By Matt HankinsonIn industrial-scale sawmills, dozens of machines debark, cut and sand lumber at intense speeds. As the demand for engineered wood grows, these Composite Panel mills face increasing pressure to maximize space and cut costs while maintaining a safe workplace. To meet these needs, engineers at Arauco, a leading producer of engineered wood products, have implemented some new solutions.
“Our goal is to provide the best possible product while meeting the unending demand for engineered composite wood products such as fiberboard and particleboard,” Rusty Wrenn, regional process engineer, explains. “We are always looking for new ways to make our systems more efficient and safer.”
One of Arauco’s more recent advances is the change they made to their Forming Lines feeding the press machines. These machines use 32 worm screws to ensure proper placement of Deckel walls, precise placement of which is required to ensure product quality and production speeds needed to meet industry demand.

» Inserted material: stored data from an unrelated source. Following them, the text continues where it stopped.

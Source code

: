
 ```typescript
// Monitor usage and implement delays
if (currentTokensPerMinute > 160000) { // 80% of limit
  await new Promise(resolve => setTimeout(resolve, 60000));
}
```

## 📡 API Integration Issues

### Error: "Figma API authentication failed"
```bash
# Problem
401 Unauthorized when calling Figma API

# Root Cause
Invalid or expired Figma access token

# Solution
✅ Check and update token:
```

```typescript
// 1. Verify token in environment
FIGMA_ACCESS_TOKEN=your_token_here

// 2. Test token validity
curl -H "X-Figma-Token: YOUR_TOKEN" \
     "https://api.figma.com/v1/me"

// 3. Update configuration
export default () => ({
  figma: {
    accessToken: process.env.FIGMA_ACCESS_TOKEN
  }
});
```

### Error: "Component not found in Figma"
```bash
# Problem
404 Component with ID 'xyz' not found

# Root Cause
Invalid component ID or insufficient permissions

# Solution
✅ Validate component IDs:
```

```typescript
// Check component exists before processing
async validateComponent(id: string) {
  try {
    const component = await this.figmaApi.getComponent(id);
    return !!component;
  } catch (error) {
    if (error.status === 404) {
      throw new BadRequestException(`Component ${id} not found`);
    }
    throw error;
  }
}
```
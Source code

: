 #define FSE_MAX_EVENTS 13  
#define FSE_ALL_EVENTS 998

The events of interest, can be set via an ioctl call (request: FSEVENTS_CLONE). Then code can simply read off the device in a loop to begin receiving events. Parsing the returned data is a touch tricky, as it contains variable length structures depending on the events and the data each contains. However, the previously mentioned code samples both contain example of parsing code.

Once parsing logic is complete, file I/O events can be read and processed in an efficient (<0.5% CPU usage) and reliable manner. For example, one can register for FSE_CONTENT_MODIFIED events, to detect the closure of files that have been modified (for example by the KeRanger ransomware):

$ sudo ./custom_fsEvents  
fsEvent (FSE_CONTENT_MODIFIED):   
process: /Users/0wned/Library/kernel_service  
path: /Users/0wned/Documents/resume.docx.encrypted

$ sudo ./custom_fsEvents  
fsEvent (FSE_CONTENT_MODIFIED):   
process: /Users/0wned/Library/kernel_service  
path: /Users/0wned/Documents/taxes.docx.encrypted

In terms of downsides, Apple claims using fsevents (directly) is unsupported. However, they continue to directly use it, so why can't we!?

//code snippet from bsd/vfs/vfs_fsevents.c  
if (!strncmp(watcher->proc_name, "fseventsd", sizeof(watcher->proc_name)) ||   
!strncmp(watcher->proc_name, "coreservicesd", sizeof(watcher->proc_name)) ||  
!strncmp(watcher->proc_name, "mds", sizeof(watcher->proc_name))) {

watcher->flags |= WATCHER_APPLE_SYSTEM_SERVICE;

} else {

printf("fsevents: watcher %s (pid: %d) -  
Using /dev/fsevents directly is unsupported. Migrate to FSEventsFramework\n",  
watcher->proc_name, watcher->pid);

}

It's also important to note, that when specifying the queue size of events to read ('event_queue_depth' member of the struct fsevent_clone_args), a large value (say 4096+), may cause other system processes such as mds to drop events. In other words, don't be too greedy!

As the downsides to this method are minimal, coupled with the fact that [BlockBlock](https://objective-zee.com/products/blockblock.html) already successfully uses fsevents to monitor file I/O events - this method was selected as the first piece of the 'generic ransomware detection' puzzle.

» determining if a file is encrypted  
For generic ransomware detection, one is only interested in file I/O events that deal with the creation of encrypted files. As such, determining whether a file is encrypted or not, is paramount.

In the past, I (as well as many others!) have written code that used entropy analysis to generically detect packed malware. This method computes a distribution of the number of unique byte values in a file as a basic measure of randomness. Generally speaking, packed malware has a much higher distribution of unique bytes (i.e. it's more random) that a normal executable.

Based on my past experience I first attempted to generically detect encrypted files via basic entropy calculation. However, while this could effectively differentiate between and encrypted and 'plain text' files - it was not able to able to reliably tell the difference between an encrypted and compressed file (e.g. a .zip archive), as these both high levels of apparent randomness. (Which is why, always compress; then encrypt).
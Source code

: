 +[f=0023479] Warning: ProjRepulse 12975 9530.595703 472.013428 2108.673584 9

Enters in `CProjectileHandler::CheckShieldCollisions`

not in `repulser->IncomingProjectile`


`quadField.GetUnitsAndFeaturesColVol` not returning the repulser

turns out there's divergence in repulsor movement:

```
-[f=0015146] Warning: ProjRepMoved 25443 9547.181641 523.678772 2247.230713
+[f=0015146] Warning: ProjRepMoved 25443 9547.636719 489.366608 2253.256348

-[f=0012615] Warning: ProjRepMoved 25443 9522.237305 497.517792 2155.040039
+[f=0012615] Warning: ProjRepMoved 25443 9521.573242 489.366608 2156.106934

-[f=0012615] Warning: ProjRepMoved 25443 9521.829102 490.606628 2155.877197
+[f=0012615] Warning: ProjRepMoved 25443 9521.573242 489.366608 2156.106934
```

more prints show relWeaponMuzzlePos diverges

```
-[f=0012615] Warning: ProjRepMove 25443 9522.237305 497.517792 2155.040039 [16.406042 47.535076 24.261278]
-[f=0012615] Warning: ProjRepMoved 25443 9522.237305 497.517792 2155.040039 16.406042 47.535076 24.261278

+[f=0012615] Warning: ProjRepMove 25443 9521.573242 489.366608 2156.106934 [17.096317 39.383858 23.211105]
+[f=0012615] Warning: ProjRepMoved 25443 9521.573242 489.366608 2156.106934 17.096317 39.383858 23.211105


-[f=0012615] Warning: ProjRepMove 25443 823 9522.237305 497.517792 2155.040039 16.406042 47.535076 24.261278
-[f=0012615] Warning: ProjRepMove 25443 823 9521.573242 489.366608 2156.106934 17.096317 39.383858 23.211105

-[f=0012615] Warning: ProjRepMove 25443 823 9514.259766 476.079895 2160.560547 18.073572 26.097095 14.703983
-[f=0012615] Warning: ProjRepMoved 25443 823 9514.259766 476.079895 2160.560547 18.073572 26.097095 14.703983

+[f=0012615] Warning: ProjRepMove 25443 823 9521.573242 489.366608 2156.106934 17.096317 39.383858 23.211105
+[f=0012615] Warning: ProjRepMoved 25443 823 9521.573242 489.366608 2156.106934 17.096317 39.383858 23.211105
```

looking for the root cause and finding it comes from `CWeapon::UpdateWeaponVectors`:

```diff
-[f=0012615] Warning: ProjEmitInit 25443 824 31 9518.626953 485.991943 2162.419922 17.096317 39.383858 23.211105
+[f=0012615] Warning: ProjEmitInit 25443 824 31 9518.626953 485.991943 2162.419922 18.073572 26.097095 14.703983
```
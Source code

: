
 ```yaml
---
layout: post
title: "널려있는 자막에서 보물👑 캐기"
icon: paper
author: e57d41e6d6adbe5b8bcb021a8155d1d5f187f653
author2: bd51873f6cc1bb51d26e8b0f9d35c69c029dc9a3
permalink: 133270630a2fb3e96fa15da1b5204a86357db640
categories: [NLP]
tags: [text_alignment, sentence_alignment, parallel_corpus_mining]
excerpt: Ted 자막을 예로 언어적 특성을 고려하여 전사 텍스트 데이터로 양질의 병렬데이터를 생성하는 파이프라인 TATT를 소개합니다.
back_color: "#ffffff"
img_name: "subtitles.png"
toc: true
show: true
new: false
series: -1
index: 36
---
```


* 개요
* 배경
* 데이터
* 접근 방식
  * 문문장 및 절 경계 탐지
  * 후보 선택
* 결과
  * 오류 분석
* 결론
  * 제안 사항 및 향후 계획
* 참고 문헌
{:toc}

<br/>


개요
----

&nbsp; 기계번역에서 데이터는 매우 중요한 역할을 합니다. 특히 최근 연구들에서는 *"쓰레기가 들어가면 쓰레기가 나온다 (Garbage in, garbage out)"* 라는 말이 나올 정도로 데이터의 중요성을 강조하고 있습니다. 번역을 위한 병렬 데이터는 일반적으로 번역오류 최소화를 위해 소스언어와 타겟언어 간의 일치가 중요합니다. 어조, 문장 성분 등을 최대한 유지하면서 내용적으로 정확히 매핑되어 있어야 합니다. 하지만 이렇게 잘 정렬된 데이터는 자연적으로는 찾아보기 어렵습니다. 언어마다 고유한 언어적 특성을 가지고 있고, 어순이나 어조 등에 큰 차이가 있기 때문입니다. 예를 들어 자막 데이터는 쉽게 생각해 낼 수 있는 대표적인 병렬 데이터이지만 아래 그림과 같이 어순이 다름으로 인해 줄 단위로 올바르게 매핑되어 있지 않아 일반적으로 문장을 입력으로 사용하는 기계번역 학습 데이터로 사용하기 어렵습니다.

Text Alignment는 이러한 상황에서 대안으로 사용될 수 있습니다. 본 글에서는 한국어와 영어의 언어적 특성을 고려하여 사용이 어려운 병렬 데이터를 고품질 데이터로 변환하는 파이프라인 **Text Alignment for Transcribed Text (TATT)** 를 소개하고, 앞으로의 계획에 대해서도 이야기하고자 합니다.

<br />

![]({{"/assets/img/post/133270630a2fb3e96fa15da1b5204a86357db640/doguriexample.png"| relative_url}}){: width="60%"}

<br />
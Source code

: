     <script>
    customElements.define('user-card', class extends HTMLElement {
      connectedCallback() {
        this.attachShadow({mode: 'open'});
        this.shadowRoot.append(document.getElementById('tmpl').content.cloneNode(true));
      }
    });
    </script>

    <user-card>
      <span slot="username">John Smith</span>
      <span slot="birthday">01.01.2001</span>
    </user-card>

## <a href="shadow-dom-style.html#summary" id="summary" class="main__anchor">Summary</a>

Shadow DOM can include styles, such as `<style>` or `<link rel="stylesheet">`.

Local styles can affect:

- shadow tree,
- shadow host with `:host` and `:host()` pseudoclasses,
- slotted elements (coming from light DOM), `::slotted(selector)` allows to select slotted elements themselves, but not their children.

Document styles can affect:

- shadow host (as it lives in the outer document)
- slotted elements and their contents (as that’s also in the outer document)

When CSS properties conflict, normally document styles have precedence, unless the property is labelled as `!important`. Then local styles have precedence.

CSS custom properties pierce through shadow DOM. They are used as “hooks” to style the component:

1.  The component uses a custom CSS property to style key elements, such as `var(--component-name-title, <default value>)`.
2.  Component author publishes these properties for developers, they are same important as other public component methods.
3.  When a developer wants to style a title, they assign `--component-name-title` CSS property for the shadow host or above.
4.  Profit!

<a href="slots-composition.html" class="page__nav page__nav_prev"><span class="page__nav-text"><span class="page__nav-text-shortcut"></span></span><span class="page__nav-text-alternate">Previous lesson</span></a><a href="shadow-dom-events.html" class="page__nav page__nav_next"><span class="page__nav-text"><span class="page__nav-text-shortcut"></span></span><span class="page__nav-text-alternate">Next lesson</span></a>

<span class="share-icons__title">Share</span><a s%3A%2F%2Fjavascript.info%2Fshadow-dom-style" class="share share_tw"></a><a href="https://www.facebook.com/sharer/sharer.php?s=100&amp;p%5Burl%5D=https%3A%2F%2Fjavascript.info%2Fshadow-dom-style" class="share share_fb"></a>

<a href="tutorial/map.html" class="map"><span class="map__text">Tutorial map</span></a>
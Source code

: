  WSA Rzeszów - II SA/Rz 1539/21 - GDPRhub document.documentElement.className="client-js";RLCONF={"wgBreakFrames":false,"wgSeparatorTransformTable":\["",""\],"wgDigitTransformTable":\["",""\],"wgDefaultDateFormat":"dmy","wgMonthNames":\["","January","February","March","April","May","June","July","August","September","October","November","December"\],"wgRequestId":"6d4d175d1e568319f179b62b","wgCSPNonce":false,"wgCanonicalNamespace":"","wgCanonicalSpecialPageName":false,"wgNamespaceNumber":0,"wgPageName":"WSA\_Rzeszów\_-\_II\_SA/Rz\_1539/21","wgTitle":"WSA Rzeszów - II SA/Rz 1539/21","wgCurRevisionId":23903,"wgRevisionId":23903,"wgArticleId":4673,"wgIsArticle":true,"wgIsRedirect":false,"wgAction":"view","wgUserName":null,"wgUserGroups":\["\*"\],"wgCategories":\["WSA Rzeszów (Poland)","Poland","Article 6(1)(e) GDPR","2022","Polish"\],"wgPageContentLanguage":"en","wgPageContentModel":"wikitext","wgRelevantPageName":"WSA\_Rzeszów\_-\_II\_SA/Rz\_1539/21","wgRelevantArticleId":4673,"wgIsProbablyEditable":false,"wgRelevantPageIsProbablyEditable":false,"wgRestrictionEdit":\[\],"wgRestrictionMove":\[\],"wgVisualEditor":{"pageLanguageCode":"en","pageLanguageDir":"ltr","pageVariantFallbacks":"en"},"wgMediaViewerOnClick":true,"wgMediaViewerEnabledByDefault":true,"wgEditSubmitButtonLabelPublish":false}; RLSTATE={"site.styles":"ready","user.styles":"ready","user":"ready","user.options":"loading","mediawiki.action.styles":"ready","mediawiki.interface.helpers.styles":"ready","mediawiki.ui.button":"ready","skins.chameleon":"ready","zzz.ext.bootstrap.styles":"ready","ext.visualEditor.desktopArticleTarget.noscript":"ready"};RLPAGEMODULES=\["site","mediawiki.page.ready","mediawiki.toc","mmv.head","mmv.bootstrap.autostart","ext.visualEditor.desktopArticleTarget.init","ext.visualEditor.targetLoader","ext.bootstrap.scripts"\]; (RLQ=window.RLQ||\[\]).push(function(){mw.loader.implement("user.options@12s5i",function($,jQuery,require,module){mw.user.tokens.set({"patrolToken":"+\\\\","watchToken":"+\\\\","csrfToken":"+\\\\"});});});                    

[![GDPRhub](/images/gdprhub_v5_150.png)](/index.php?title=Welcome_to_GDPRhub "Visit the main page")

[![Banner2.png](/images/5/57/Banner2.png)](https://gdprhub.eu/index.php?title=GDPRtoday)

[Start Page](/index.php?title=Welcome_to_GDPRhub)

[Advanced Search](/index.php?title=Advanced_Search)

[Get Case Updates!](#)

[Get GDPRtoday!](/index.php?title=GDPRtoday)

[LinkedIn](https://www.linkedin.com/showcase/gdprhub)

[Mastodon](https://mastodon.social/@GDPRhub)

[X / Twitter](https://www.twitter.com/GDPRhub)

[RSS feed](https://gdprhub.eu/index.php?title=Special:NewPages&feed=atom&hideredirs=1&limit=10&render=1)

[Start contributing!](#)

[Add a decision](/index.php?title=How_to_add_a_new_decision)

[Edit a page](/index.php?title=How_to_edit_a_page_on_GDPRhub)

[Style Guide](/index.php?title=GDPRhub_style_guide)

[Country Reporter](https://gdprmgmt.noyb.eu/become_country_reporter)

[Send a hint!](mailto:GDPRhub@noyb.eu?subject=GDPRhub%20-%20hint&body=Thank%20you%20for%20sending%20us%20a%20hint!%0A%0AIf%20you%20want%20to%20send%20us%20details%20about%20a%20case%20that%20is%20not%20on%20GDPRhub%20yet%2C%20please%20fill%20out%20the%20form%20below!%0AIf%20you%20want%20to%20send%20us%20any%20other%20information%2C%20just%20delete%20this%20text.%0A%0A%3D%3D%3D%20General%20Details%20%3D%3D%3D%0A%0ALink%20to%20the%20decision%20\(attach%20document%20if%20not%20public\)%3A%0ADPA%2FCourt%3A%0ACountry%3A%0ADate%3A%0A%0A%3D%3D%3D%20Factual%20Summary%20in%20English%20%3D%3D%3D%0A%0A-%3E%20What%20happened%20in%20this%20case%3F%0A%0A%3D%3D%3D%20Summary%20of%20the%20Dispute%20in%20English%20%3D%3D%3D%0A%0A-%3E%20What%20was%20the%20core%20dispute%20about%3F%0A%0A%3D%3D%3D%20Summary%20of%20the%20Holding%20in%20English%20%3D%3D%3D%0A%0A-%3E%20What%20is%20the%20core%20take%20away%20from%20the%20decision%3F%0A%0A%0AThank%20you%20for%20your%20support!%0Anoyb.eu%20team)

In the past, these worm screws would have to be positioned prior to every run, but the encoder at the front of the forming line did not provide accurate position.
“In our industry, positioning is a big deal,” Wrenn said. “In addition, the possibility of a Deckel wall not in position could, and has, caused build up that in turn has cut the forming line belt. The forming line belt is approximately 250 feet long and the very expensive to replace. That is why, a few years ago, we started looking at solutions that would help us know the exact position of each Deckel wall in these machines.”
To address the situation, Wrenn and his colleagues looked for better solutions with sensors attached to the worm screws. Historically, the encoder used to measure the position of the Deckel walls was only at the front of the forming line. Using only one encoder and cable system to send a signal back to the control room increased the likelihood of damage, failure, and wear on the forming belt.
Arauco replaced the traditional encoder system with a Temposonics R-Series Model RD4 sensor from MTS Systems Corp., Sensors Division. In doing so, it eliminated downtime and expense associated with changing this belt prematurely due to damage. Now, RD4 sensor data and electronic control systems from Allen Bradley Controls are used to ensure consistent and easily configurable machine operations. The 32 sensors are connected using an Ethernet/IP network, meaning the Deckel walls are controlled as one unit.
Model RD4 employs MTS Sensors’ proprietary Temposonics magnetostrictive position sensing technology. The sensor consists of a ferromagnetic waveguide, position-determining permanent magnet, which is mobile, a strain pulse converter and supporting electronics. The mobile magnet is rigidly connected to the object of position measurement. It generates a longitudinal magnetic field at its location on the waveguide. A short current pulse is generated by the sensor element and this is passed through the waveguide. As this pulse travels along, it carries a radial magnetic field with it. When the pulse comes into close proximity with the mobile magnet, the two magnetic fields interact with one another. Magnetostriction causes the waveguide to be distorted elastically and this results in the generation of an ultrasonic torsion wave that travels back down the waveguide. When the wave reaches the end of the waveguide it is converted into an electrical signal. As the ultrasonic wave maintains a constant speed traveling along the waveguide, the exact position of the mobile magnet that created it can be determined (given the correlation between the magnet position and the time between when the current pulse was generated and the arrival of the ultrasonic torsion wave in response). Since the output from the sensor corresponds to an absolute position rather than a relative value and the sensor element does not come in contact with any moving parts, there is never any need for recalibration
With the R-Series Model RD4, the sensing element is connected to the electronics via an integral cable. A separate cable connects the sensor electronics with the controller. The electronics housing, along with its mounting block, can be configured with either a side or a bottom cable connection. The electronics communicate data to the control center via an Ethernet/IP protocol, which was developed by Rockwell Automation and is managed by the ODVA (Open DeviceNet Vendors Association).
Arauco uses these systems in their Bennettsville, SC, facility. Since installing the new sensors, the company has saved considerably due to the elimination of downtime associated with replacing the forming line belt, fewer failures due to a cut belt, and easier installation when upgrading.
Composite Panels have often been at the forefront of technological advancements, prompting the introduction of thousands of new methods and machines dedicated to the processing and shaping of wood products. Arauco, with the help of engineering-focused partners, is keeping that tradition alive through the implementation of safer, more productive machines and systems.